Exercise materials:
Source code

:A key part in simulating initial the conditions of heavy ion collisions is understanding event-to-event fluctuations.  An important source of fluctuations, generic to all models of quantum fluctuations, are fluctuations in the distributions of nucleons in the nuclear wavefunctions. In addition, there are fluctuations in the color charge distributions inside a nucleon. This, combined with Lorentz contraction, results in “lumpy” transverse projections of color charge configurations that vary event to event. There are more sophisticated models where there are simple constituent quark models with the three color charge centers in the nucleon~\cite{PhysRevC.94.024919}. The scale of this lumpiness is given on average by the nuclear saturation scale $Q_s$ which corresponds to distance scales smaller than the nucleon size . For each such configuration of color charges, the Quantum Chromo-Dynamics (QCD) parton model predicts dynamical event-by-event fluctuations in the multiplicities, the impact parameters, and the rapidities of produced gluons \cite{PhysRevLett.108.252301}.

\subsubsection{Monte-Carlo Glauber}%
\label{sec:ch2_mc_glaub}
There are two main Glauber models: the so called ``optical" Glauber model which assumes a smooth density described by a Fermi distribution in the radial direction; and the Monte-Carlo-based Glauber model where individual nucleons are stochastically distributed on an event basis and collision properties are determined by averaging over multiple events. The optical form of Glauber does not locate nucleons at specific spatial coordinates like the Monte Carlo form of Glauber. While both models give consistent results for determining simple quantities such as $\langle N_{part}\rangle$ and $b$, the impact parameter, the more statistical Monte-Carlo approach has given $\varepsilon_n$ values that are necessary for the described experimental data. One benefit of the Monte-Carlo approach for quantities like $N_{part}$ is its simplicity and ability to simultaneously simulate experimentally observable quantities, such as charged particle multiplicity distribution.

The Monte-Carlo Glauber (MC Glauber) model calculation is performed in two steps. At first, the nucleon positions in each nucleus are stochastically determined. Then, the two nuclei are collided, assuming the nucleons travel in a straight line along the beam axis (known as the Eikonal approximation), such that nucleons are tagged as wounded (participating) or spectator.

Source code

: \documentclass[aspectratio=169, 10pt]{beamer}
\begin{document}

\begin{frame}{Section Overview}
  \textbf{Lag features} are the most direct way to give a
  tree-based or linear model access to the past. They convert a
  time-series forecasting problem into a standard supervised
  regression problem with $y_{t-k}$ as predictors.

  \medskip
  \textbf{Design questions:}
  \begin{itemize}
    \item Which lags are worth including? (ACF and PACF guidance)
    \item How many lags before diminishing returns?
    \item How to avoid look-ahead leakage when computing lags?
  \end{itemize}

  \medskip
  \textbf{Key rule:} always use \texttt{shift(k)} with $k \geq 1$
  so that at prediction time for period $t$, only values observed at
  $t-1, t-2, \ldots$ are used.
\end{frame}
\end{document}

Work to be completed: Would you please write out the entire listing exactly?

Task output:
Source code

:A key part in simulating initial the conditions of heavy ion collisions is understanding event-to-event fluctuations.  An important source of fluctuations, generic to all models of quantum fluctuations, are fluctuations in the distributions of nucleons in the nuclear wavefunctions. In addition, there are fluctuations in the color charge distributions inside a nucleon. This, combined with Lorentz contraction, results in “lumpy” transverse projections of color charge configurations that vary event to event. There are more sophisticated models where there are simple constituent quark models with the three color charge centers in the nucleon~\cite{PhysRevC.94.024919}. The scale of this lumpiness is given on average by the nuclear saturation scale $Q_s$ which corresponds to distance scales smaller than the nucleon size . For each such configuration of color charges, the Quantum Chromo-Dynamics (QCD) parton model predicts dynamical event-by-event fluctuations in the multiplicities, the impact parameters, and the rapidities of produced gluons \cite{PhysRevLett.108.252301}.

\subsubsection{Monte-Carlo Glauber}%
\label{sec:ch2_mc_glaub}
There are two main Glauber models: the so called ``optical" Glauber model which assumes a smooth density described by a Fermi distribution in the radial direction; and the Monte-Carlo-based Glauber model where individual nucleons are stochastically distributed on an event basis and collision properties are determined by averaging over multiple events. The optical form of Glauber does not locate nucleons at specific spatial coordinates like the Monte Carlo form of Glauber. While both models give consistent results for determining simple quantities such as $\langle N_{part}\rangle$ and $b$, the impact parameter, the more statistical Monte-Carlo approach has given $\varepsilon_n$ values that are necessary for the described experimental data. One benefit of the Monte-Carlo approach for quantities like $N_{part}$ is its simplicity and ability to simultaneously simulate experimentally observable quantities, such as charged particle multiplicity distribution.

The Monte-Carlo Glauber (MC Glauber) model calculation is performed in two steps. At first, the nucleon positions in each nucleus are stochastically determined. Then, the two nuclei are collided, assuming the nucleons travel in a straight line along the beam axis (known as the Eikonal approximation), such that nucleons are tagged as wounded (participating) or spectator.

Source code

: \documentclass[aspectratio=169, 10pt]{beamer}
\begin{document}

\begin{frame}{Section Overview}
  \textbf{Lag features} are the most direct way to give a
  tree-based or linear model access to the past. They convert a
  time-series forecasting problem into a standard supervised
  regression problem with $y_{t-k}$ as predictors.

  \medskip
  \textbf{Design questions:}
  \begin{itemize}
    \item Which lags are worth including? (ACF and PACF guidance)
    \item How many lags before diminishing returns?
    \item How to avoid look-ahead leakage when computing lags?
  \end{itemize}

  \medskip
  \textbf{Key rule:} always use \texttt{shift(k)} with $k \geq 1$
  so that at prediction time for period $t$, only values observed at
  $t-1, t-2, \ldots$ are used.
\end{frame}
\end{document}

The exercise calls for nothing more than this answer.